Adrian Morrow, also in that paper, reported on Horwath's rejection of the idea of a right and defended her decision to force an election.
Andrea Horwath is brushing off a rift in her New Democratic Party as good old fashioned democratic debate.
And she is defending her decision to reject Kathleen Wynne’s left-wing budget, saying she had to force an election to “shut down corruption” in the Liberal government.
“The great thing about our party is that it’s very democratic and people have the right to voice their opinions,” she said after a rally in Windsor Saturday, a day after 34 party members accused her in a letter of abandoning her party’s socialist roots by voting down the budget.
Ms. Wynne’s spending plan would have created a new provincial pension plan and pumped a billion dollars into social programs. But Ms.

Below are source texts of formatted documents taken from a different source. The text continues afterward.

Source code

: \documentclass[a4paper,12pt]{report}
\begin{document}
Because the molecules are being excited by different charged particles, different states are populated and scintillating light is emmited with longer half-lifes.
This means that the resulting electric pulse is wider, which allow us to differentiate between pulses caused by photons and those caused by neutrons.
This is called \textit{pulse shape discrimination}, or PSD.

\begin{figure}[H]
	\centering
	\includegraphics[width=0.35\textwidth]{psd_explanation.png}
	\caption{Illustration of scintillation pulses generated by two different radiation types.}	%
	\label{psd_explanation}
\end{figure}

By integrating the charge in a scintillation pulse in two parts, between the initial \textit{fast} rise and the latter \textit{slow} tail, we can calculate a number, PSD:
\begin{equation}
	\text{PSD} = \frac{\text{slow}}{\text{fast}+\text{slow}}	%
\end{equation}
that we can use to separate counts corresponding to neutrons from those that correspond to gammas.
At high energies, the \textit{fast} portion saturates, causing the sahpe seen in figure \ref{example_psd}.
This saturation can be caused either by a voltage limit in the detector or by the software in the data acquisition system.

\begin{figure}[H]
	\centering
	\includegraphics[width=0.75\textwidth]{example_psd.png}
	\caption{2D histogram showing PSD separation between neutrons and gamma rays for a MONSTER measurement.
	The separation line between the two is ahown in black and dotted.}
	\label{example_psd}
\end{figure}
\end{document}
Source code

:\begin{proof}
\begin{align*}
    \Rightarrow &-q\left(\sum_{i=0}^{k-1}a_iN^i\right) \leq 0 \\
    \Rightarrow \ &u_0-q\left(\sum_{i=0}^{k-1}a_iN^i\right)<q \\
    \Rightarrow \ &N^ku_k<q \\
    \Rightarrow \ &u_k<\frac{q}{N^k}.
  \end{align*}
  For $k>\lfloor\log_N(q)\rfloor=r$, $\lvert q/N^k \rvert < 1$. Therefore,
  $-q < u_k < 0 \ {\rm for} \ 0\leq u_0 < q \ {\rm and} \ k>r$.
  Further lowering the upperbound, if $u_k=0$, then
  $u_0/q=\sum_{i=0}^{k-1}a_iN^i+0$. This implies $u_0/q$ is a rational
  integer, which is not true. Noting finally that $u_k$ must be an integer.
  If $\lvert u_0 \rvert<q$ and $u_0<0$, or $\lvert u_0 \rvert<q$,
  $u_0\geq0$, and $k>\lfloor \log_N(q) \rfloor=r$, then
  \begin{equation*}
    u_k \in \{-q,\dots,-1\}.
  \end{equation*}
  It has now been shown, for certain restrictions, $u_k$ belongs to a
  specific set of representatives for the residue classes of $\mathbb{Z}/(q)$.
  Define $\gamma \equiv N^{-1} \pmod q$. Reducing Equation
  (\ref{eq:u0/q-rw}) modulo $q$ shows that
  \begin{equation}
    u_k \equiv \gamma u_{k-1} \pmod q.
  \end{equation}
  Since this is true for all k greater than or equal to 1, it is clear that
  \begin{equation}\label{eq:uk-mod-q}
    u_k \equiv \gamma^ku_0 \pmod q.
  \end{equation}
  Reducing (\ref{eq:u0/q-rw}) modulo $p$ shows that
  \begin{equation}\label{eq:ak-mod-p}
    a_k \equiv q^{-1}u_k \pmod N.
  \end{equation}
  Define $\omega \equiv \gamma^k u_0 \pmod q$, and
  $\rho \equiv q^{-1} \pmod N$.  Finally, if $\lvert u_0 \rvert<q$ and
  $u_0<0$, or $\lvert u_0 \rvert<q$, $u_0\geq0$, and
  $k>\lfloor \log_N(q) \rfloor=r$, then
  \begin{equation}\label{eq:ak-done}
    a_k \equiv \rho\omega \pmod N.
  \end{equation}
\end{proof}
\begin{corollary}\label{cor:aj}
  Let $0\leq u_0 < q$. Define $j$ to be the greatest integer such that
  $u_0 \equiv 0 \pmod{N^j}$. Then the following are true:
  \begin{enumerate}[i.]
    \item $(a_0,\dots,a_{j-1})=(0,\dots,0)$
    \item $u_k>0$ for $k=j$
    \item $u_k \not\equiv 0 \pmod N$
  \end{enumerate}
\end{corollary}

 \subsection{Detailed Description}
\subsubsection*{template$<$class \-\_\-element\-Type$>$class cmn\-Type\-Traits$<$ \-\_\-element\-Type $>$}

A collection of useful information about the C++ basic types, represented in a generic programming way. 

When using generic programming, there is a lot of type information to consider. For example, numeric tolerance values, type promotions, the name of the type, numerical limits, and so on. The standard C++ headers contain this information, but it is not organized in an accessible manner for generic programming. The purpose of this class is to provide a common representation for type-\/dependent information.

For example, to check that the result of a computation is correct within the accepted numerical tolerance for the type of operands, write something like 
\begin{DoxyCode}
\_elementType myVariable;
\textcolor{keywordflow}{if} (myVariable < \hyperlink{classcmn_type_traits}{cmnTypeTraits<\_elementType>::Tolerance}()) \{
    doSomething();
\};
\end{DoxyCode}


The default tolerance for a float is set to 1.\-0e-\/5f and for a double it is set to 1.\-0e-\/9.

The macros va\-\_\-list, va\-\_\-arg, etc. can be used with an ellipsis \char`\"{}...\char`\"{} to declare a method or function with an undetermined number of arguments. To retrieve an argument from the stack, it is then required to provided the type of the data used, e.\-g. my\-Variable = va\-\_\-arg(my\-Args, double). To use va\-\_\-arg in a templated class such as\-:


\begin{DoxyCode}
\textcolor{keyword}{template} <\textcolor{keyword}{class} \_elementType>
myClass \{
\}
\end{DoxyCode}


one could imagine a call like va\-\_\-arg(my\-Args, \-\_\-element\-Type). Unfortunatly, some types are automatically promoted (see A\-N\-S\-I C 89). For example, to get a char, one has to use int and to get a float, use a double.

Horwath said it had to go because of the Grits’ spending scandals, including the costly cancellations of two gas-fired power plants.
“If there’s one straightforward, up-front job that progressives have, it’s to shut down corruption and get rid of the kind of behaviour that we’ve seen from the Liberal government,” she said. “When I made the decision I made, it wasn’t an easy decision to make. But when I heard the feedback from Ontarians, I heard the disgust with the way that the scandals had been rolling out with the waste of their money.”
Writing at the left-wing site Rabble, John Baglow as much as states that there isn't much point to Ontario's NDP now.
It occurs to me that we're looking at the thing all wrong. Some of us are scrambling to make sense of it all by using the dependable old left-right spectrum as a template. But there isn't much of a spectrum visible in this campaign. The needle is stuck at neo-lib, and we're simply being offered red, blue and orange variants. "There is no alternative," thundered one of Augusto Pinochet’s most fervent admirers. All three party leaders in Ontario would more or less agree with that. When the full spread of conceivable political alternatives is looked at, their differences seem merely tactical. No wonder they're all neck and neck.
Now, of course it would be better to have Wynne and/or Horwath in power instead of that thick ideologue Tim Hudak. No progressive could seriously argue otherwise. But step back a little and consider what this means. Have politics become so impoverished, so etiolated, that elections are no longer about substantive politics at all, but about whose style is less bad and who is less likely to inflict damage when elected? Is our only real choice at the polls the flavour and strength of the poison to be administered? These, of course, are rhetorical questions. They've applied to electoral politics ever since I can remember. But in this election they have acquired a certain added poignancy. Our flabby "left" leaders aren’t even trying any more. They've just given up.
"I don’t vote," said some apocryphal old grump. "It just encourages them." I'm not there yet: Hudak is a savage, and can wreak much destruction in a very short time, so I'll likely hold my nose and vote NDP as a superstitious reflex, like spitting to ward off evil. But what am I—or other Ontarians—gaining in the long run by participating in this foolishness? That question isn't rhetorical, and it merits some real discussion. Maybe the time, finally, has come to have it.
What will come on election day, I wonder?